Your response should be every line from the entries that includes the string "exact".

(RECORDS PROVIDED begins)

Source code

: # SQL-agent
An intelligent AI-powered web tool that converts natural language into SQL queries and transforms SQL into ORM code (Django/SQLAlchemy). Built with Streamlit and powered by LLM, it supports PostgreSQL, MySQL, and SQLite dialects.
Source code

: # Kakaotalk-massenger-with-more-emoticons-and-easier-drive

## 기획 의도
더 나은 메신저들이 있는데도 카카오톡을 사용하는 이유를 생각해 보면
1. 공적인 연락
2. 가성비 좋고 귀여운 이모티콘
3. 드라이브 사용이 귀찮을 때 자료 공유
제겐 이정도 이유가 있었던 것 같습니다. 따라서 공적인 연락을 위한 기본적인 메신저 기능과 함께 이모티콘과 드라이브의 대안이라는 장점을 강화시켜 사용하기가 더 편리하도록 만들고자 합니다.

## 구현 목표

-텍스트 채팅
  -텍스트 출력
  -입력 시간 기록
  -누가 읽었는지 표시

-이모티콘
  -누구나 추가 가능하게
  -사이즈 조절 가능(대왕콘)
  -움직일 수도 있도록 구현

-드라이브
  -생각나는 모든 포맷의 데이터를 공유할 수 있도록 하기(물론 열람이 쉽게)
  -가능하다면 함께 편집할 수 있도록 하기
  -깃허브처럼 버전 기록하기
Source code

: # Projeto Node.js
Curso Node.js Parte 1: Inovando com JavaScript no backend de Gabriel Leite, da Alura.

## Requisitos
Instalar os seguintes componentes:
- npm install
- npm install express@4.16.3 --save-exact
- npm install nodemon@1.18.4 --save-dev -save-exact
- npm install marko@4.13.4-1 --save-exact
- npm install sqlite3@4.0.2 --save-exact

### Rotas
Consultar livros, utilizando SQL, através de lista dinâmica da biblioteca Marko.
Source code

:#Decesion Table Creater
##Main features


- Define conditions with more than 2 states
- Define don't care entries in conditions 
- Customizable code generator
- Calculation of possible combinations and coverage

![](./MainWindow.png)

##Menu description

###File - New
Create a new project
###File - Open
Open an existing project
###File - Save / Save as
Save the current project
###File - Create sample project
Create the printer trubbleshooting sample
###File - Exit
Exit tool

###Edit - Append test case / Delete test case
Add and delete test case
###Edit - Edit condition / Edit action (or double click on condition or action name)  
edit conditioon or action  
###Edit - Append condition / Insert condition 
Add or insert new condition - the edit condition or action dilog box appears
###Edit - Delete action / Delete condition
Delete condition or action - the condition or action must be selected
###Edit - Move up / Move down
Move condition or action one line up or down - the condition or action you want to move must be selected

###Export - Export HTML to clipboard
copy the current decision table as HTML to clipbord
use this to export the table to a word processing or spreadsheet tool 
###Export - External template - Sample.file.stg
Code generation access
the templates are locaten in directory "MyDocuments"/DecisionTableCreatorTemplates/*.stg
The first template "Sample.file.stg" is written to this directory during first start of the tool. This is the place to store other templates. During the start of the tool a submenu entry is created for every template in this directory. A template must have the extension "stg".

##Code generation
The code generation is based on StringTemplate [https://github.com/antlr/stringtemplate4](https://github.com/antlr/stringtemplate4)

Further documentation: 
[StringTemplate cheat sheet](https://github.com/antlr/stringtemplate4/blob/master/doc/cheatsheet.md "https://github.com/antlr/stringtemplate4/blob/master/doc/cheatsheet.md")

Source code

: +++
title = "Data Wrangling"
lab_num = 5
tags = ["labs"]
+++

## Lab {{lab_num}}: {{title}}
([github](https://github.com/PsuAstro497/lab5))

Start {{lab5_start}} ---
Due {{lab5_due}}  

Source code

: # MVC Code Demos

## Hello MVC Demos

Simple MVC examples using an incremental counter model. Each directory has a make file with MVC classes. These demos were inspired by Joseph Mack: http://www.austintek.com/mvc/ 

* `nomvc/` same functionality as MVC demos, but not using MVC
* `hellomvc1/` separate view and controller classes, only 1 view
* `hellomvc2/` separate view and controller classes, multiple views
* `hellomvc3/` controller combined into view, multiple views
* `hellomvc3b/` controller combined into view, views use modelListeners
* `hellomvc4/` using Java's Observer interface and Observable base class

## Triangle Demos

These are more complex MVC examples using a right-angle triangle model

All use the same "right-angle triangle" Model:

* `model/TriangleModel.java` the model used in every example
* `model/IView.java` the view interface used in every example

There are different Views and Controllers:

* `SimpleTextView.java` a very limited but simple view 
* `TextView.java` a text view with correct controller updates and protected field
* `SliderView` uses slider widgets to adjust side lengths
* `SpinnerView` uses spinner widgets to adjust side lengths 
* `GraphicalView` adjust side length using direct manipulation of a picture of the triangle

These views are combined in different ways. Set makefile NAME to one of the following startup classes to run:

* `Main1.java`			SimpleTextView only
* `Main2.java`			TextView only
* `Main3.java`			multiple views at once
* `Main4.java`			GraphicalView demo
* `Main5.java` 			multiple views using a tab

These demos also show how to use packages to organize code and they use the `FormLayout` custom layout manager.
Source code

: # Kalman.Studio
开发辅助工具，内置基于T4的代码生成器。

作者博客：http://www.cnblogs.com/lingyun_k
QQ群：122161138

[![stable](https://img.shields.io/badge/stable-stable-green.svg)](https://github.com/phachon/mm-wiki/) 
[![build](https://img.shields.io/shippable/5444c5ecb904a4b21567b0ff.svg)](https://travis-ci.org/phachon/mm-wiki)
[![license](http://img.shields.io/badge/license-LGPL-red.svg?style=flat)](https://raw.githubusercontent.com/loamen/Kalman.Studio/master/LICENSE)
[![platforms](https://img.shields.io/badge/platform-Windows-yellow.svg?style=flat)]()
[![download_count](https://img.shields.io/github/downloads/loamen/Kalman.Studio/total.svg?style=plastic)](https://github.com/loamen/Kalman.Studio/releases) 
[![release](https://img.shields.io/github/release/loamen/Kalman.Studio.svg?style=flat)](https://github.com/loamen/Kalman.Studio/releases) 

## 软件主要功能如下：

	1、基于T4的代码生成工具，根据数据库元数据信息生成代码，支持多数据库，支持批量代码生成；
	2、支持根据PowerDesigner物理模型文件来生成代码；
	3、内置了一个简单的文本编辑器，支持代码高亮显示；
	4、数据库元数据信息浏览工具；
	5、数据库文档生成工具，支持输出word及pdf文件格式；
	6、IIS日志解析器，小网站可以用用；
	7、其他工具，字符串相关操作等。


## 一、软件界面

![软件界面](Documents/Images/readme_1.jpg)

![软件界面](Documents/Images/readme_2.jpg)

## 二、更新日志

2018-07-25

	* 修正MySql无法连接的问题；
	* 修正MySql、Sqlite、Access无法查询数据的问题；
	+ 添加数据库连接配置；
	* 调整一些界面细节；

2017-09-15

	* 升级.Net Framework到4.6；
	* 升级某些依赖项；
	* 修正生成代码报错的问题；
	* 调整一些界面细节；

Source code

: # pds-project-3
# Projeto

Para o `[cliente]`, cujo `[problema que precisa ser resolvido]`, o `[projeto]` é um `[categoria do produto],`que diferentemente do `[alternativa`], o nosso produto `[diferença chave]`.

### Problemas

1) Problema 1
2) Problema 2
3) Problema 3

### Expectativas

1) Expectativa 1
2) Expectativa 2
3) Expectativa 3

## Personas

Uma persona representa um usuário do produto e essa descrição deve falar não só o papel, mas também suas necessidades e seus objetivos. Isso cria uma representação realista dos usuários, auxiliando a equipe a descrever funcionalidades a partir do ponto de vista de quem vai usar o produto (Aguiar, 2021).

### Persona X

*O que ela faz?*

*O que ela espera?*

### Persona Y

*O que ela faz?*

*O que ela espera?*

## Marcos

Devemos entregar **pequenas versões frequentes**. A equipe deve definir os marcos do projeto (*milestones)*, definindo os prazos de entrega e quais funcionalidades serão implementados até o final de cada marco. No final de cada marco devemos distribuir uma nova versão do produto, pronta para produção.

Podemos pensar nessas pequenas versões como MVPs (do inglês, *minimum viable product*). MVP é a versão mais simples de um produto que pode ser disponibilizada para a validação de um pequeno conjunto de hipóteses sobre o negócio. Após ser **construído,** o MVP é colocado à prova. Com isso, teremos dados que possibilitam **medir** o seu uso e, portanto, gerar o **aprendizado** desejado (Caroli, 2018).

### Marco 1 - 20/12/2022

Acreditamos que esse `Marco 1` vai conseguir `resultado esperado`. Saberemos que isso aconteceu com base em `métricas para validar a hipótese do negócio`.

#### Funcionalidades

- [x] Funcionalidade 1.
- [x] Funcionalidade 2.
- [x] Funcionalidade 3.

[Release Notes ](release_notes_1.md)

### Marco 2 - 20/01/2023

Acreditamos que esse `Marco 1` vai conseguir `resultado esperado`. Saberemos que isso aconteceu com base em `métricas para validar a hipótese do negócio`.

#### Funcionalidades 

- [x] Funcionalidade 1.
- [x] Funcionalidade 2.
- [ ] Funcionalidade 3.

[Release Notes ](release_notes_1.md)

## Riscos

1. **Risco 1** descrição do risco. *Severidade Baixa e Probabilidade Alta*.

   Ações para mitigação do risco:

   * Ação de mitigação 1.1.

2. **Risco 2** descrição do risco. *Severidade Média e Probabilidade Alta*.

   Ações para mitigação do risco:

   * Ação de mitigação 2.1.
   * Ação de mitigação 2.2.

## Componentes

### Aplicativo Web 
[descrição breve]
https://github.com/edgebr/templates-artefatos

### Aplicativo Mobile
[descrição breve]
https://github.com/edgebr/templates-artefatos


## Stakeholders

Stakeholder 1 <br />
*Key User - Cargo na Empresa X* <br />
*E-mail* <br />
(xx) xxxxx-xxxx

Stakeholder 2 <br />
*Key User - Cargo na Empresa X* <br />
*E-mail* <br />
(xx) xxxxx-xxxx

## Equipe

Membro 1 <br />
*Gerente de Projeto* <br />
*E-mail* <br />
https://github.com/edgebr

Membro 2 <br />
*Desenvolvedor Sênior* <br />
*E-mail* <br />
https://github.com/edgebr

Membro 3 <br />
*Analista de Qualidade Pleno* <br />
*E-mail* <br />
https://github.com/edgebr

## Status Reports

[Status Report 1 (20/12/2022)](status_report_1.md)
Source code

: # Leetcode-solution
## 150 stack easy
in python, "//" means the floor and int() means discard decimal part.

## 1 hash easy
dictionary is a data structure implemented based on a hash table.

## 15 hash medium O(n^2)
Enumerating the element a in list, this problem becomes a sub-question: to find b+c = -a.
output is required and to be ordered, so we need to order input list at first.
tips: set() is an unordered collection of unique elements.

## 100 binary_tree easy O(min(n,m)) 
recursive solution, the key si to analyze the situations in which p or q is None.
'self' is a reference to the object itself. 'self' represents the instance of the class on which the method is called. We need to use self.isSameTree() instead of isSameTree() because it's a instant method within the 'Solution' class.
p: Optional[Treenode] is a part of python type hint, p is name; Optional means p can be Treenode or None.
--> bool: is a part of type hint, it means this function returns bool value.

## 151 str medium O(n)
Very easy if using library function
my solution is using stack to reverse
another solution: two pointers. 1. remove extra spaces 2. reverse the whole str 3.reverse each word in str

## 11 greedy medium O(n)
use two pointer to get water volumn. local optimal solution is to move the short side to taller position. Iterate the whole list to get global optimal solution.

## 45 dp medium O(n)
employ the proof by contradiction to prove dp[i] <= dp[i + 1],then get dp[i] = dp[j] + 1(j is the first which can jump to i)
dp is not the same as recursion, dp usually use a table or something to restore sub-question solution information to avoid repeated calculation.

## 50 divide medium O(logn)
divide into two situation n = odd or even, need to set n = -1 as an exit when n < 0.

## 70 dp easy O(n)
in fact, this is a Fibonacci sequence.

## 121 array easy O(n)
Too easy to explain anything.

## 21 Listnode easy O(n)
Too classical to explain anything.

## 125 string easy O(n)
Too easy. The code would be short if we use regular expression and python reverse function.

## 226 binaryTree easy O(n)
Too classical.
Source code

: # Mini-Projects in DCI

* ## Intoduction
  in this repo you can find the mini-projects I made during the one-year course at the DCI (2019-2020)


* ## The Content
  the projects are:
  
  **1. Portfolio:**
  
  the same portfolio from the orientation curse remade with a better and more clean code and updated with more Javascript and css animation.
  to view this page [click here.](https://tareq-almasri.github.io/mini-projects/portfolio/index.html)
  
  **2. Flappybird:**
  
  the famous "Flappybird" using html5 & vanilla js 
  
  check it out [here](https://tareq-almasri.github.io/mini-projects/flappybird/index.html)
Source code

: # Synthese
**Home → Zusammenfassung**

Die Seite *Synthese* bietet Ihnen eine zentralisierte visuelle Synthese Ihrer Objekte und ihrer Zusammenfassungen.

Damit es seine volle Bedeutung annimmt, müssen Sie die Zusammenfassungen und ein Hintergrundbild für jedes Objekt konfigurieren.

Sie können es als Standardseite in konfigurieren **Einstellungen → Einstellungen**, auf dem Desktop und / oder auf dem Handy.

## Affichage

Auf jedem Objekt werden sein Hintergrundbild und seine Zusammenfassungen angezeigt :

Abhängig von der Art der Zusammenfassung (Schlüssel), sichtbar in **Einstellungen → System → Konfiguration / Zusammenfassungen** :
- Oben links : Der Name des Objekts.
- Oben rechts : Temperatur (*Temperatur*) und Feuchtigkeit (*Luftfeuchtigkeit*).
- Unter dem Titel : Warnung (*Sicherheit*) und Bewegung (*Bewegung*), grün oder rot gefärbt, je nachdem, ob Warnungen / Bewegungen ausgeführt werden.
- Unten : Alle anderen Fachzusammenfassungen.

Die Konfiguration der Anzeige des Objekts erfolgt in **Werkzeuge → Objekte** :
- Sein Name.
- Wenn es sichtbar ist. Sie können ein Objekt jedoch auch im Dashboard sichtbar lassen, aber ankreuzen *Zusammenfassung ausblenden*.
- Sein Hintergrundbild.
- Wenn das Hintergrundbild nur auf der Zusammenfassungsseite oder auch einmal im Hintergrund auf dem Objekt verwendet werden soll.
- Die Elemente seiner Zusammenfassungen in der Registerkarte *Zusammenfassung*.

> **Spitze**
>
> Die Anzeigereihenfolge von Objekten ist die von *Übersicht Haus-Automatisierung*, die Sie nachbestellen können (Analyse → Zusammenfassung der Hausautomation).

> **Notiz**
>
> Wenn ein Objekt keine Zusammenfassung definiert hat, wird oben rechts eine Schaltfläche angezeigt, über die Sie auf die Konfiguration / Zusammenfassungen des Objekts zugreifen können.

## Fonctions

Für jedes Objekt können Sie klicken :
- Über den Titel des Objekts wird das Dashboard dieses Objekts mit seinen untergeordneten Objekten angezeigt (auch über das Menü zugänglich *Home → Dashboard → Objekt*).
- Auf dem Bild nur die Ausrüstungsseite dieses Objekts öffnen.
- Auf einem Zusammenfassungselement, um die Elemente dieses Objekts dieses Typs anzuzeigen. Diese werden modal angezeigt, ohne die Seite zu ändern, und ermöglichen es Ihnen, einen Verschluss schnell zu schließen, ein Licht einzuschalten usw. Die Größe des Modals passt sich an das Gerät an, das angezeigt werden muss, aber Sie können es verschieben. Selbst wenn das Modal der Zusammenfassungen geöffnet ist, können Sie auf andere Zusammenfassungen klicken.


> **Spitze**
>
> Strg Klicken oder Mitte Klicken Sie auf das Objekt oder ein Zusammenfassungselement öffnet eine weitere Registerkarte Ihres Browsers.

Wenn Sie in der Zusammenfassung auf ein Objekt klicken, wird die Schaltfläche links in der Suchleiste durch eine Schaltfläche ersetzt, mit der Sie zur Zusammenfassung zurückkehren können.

(RECORDS PROVIDED ends)

◆ ANSWER SECTION ◆
- npm install express@4.16.3 --save-exact
- npm install nodemon@1.18.4 --save-dev -save-exact
- npm install marko@4.13.4-1 --save-exact
- npm install sqlite3@4.0.2 --save-exact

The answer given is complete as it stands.